**Your task**
In the entries below, find each line with the string "standard" and copy it.

**Records to use**

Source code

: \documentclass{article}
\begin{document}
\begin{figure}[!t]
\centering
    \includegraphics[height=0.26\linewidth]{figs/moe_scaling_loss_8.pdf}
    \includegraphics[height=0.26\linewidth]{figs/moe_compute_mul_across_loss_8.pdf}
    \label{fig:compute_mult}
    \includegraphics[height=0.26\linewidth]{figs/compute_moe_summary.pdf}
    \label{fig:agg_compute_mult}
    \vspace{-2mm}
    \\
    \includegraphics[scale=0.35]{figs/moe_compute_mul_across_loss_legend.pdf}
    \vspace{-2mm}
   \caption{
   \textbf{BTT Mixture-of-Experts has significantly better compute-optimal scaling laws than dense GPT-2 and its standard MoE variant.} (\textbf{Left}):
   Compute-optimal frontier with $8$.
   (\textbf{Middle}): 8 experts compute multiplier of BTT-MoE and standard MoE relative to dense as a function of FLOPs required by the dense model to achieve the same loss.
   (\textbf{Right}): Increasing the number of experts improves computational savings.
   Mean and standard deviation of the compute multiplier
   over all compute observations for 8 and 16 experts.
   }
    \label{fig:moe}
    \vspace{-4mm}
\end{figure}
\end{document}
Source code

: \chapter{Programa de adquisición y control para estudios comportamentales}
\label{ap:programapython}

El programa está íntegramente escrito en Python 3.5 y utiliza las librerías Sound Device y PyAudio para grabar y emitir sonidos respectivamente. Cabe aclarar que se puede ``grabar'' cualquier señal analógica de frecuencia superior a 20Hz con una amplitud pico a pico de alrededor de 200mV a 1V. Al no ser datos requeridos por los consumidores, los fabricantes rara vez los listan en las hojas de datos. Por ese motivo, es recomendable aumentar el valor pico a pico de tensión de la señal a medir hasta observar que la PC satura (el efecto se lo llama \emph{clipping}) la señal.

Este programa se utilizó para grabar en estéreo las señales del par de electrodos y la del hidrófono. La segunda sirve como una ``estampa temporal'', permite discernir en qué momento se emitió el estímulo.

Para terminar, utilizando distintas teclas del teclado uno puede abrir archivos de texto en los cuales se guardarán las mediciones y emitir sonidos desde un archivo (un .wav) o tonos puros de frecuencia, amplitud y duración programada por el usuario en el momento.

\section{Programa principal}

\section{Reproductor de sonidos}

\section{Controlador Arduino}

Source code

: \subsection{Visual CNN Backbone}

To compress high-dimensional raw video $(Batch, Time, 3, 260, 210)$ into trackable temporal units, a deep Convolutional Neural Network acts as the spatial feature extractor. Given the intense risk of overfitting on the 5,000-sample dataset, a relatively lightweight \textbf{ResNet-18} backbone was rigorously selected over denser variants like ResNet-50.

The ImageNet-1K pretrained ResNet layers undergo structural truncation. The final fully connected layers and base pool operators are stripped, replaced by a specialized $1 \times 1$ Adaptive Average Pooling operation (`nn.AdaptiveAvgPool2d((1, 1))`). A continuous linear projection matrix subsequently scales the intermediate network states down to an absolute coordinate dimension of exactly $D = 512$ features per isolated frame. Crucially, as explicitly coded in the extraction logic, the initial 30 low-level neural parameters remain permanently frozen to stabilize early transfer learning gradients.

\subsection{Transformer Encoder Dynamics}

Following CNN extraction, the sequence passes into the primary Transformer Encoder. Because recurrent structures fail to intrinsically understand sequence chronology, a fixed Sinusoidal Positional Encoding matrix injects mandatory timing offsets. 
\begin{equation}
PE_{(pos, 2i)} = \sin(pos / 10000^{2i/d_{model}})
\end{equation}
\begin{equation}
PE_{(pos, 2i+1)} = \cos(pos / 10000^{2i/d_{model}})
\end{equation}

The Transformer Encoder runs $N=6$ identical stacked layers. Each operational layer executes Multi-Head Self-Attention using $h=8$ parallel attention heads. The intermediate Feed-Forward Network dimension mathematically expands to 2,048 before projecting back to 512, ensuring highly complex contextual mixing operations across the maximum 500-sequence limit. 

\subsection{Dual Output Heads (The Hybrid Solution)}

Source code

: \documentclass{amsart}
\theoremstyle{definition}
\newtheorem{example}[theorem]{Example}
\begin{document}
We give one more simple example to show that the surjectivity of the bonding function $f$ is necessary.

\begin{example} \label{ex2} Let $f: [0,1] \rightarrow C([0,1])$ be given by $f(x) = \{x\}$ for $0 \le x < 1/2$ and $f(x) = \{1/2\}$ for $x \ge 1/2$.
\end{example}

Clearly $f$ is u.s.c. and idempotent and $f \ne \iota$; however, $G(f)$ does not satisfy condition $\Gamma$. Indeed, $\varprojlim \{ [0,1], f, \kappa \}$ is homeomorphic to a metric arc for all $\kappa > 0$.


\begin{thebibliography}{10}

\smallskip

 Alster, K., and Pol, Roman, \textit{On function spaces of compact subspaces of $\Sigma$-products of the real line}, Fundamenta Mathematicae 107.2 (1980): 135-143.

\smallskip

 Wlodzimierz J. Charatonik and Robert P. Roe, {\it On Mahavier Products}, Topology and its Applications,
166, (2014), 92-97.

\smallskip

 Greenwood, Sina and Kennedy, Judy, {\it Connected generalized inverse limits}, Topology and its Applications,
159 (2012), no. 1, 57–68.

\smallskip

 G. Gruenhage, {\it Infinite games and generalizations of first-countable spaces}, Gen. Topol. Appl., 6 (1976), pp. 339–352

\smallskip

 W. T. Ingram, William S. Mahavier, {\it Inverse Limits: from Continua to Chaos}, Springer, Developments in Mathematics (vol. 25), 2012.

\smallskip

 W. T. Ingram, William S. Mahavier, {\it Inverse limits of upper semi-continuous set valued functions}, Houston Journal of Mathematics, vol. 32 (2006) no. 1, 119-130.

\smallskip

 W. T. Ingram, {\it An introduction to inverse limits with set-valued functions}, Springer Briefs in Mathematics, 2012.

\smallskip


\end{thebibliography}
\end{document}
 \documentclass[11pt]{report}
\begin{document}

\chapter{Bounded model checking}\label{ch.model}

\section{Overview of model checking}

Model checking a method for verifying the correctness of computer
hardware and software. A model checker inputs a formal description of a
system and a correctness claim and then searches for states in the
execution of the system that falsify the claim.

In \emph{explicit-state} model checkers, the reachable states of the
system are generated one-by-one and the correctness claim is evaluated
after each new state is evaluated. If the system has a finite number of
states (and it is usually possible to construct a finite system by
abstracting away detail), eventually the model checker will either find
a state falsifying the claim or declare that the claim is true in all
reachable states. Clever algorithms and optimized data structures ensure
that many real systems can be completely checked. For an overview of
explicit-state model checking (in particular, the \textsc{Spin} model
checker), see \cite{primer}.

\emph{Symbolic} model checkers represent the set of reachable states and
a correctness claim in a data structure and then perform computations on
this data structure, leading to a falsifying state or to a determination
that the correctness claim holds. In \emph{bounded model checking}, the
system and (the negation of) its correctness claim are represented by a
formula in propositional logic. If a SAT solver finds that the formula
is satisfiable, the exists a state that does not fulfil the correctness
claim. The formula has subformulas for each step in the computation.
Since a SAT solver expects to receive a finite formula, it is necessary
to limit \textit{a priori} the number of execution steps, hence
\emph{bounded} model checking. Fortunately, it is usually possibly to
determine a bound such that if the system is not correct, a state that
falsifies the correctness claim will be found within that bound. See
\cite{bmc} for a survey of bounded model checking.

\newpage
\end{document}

**Your solution**
   \textbf{BTT Mixture-of-Experts has significantly better compute-optimal scaling laws than dense GPT-2 and its standard MoE variant.} (\textbf{Left}):
   (\textbf{Middle}): 8 experts compute multiplier of BTT-MoE and standard MoE relative to dense as a function of FLOPs required by the dense model to achieve the same loss.
   Mean and standard deviation of the compute multiplier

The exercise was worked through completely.